Da bemerkte ich, wie ein Schatten durch den Kinosaal schlich. Eine Explosion auf der Leinwand erhellte den in einen Kapuzenumhang gekleideten Zauberer, der auf den großen Typen vor mir zusteuerte. Ich kauerte mich in meinem Sitz zusammen, fischte ein Pfefferminz aus meiner Schachtel mit Süßkram und flitschte es dem schlafenden Typen in den Nacken. Der schreckte hoch, rieb sich den Nacken, und der Zauberer ließ sich zu Boden fallen. Er hatte wahrscheinlich einen Schlafzauber zum Einsatz gebracht, um das Publikum leichter beklauen zu können. Ich stieß Nita kräftig meinen Ellbogen in die Rippen.
»Willkommen im Cobb Inn!«, platzte sie heraus, sobald sie zu sich kam. Dann klapperte sie mit den Augenlidern und sah sich um. »Bin ich eingeschlafen?«, flüsterte sie mir zu.
»Du hast den Film ausgesucht«, gab ich mit einem Schulterzucken zurück. Sie richtete ihren verträumten Blick erneut auf Tom Cruise, während ich bemerkte, dass der Zauberer wieder durchs Kino schlich. Ich lehnte mich zu ihr hinüber und flüsterte: »Ich gehe mal aufs Klo.« Die Augen auf die Leinwand fixiert, rang sie sich ein kaum merkliches Nicken ab.

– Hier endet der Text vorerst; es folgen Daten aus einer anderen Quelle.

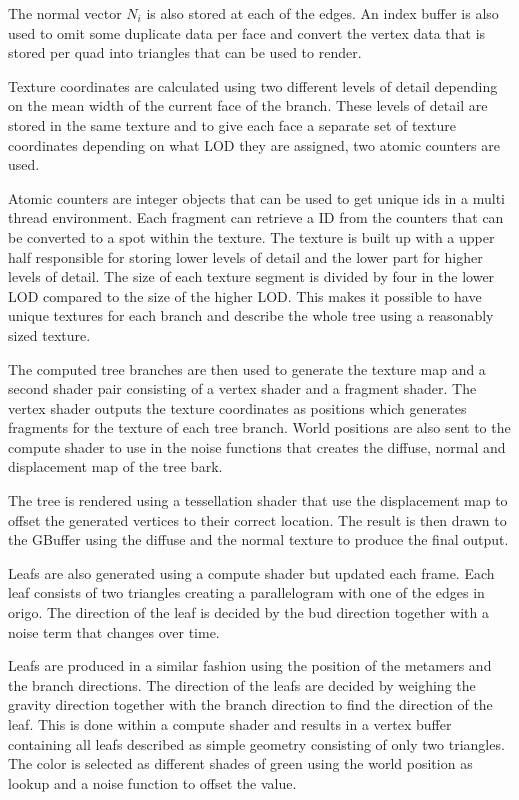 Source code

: \documentclass[11pt]{article} %
\begin{document}
The normal vector $ N_{i} $ is also stored at each of the edges.
An index buffer is also used to omit some duplicate data per face and convert the vertex data that is stored per quad into triangles that can be used to render.

Texture coordinates are calculated using two different levels of detail depending on the mean width of the current face of the branch.
These levels of detail are stored in the same texture and to give each face a separate set of texture coordinates depending on what LOD they are assigned, two atomic counters are used.

Atomic counters are integer objects that can be used to get unique ids in a multi thread environment.
Each fragment can retrieve a ID from the counters that can be converted to a spot within the texture.
The texture is built up with a upper half responsible for storing lower levels of detail and the lower part for higher levels of detail.
The size of each texture segment is divided by four in the lower LOD compared to the size of the higher LOD.
This makes it possible to have unique textures for each branch and describe the whole tree using a reasonably sized texture.

The computed tree branches are then used to generate the texture map and a second shader pair consisting of a vertex shader and a fragment shader.
The vertex shader outputs the texture coordinates as positions which generates fragments for the texture of each tree branch.
World positions are also sent to the compute shader to use in the noise functions that creates the diffuse, normal and displacement map of the tree bark.

The tree is rendered using a tessellation shader that use the displacement map to offset the generated vertices to their correct location.
The result is then drawn to the GBuffer using the diffuse and the normal texture to produce the final output.

Leafs are also generated using a compute shader but updated each frame.
Each leaf consists of two triangles creating a parallelogram with one of the edges in origo.
The direction of the leaf is decided by the bud direction together with a noise term that changes over time.

Leafs are produced in a similar fashion using the position of the metamers and the branch directions.
The direction of the leafs are decided by weighing the gravity direction together with the branch direction to find the direction of the leaf.
This is done within a compute shader and results in a vertex buffer containing all leafs described as simple geometry consisting of only two triangles.
The color is selected as different shades of green using the world position as lookup and a noise function to offset the value.
\end{document}
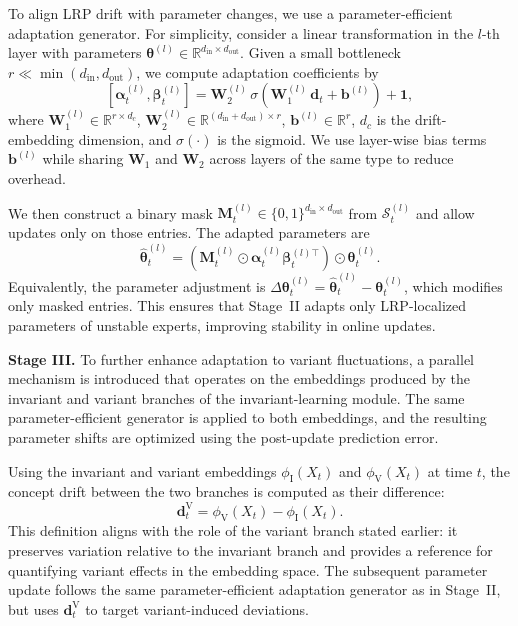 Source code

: ﻿\documentclass[journal]{IEEEtran}
\newenvironment{auditproblemblock}{\begingroup\color{red}}{\endgroup}
\begin{document}
\begin{auditproblemblock}
To align LRP drift with parameter changes, we use a parameter-efficient adaptation generator. For simplicity, consider a linear transformation in the $l$-th layer with parameters $\boldsymbol{\theta}^{(l)}\in\mathbb{R}^{d_{\mathrm{in}}\times d_{\mathrm{out}}}$. Given a small bottleneck $r\ll\min(d_{\mathrm{in}},d_{\mathrm{out}})$, we compute adaptation coefficients by
\begin{equation}
\left[{\boldsymbol{\alpha}}^{(l)}_t,{\boldsymbol{\beta}}^{(l)}_t\right]
=\mathbf{W}^{(l)}_2\,\sigma\!\left(\mathbf{W}^{(l)}_1\,\mathbf{d}_t+\mathbf{b}^{(l)}\right)+\mathbf{1},
\end{equation}
where $\mathbf{W}^{(l)}_1\in\mathbb{R}^{r\times d_c}$, $\mathbf{W}^{(l)}_2\in\mathbb{R}^{(d_{\mathrm{in}}+d_{\mathrm{out}})\times r}$, $\mathbf{b}^{(l)}\in\mathbb{R}^{r}$, $d_c$ is the drift-embedding dimension, and $\sigma(\cdot)$ is the sigmoid. We use layer-wise bias terms $\mathbf{b}^{(l)}$ while sharing $\mathbf{W}_1$ and $\mathbf{W}_2$ across layers of the same type to reduce overhead.

We then construct a binary mask $\mathbf{M}_t^{(l)}\in\{0,1\}^{d_{\mathrm{in}}\times d_{\mathrm{out}}}$ from $\mathcal{S}_t^{(l)}$ and allow updates only on those entries. The adapted parameters are
\begin{equation}
\widehat{\boldsymbol{\theta}}^{(l)}_t=\left(\mathbf{M}_t^{(l)}\odot {\boldsymbol{\alpha}}^{(l)}_t {\boldsymbol{\beta}}^{(l)\top}_t\right)\odot \boldsymbol{\theta}_t^{(l)}.
\end{equation}
Equivalently, the parameter adjustment is $\Delta\boldsymbol{\theta}^{(l)}_t=\widehat{\boldsymbol{\theta}}^{(l)}_t-\boldsymbol{\theta}_t^{(l)}$, which modifies only masked entries. This ensures that Stage~II adapts only LRP-localized parameters of unstable experts, improving stability in online updates. 

\textbf{Stage III.} To further enhance adaptation to variant fluctuations, a parallel mechanism is introduced that operates on the embeddings produced by the invariant and variant branches of the invariant-learning module. The same parameter-efficient generator is applied to both embeddings, and the resulting parameter shifts are optimized using the post-update prediction error.

Using the invariant and variant embeddings $\phi_{\mathrm{I}}(X_t)$ and $\phi_{\mathrm{V}}(X_t)$ at time $t$, the concept drift between the two branches is computed as their difference:
\begin{equation}
\mathbf{d}^{\mathrm{V}}_t=\phi_{\mathrm{V}}(X_t)-\phi_{\mathrm{I}}(X_t).
\end{equation}
This definition aligns with the role of the variant branch stated earlier: it preserves variation relative to the invariant branch and provides a reference for quantifying variant effects in the embedding space. The subsequent parameter update follows the same parameter-efficient adaptation generator as in Stage~II, but uses $\mathbf{d}^{\mathrm{V}}_t$ to target variant-induced deviations.


\end{auditproblemblock}
\end{document}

Ich lief gebückt zum Ende der Sitzreihe und versuchte, meinen Kopf unterhalb der Rückenlehnen zu halten, während ich mich gleichzeitig bemühte, außer mit den Füßen mit keinem Teil meines Körpers den Boden zu berühren, der von der verschütteten Limonade der letzten Jahrzehnte klebte. Sobald ich eine Stelle erreichte, an der ich außer Sicht war und zugleich ein freies Schussfeld auf den Rest des Publikums hatte, begann ich Pfefferminzbonbons auf die Schlafenden zu werfen, um sie aufzuwecken. Nacheinander schreckten alle hoch und rieben sich verdutzt die Augen. Ich hatte das Ansteigen magischer Kräfte nicht bemerkt – vermutlich, weil jede Vibration meiner Halskette im Krach des Soundsystems untergegangen war –, doch ich fühlte ihre Abwesenheit, als der Zauber plötzlich erlosch. Genau in dem Moment wandte ich den Kopf und sah die umhangtragende Gestalt durch den Notausgang an der Vorderseite des Saals entwischen. Ich war versucht, sie zu verfolgen, doch ich wusste, dass ich nicht die Richtige war, um einen Zauberer zur Strecke zu bringen. Sam war draußen auf dem Platz und hielt nach Umhangträgern Ausschau, also überließ ich ihm die Aufgabe und ging zurück zu meinem Platz.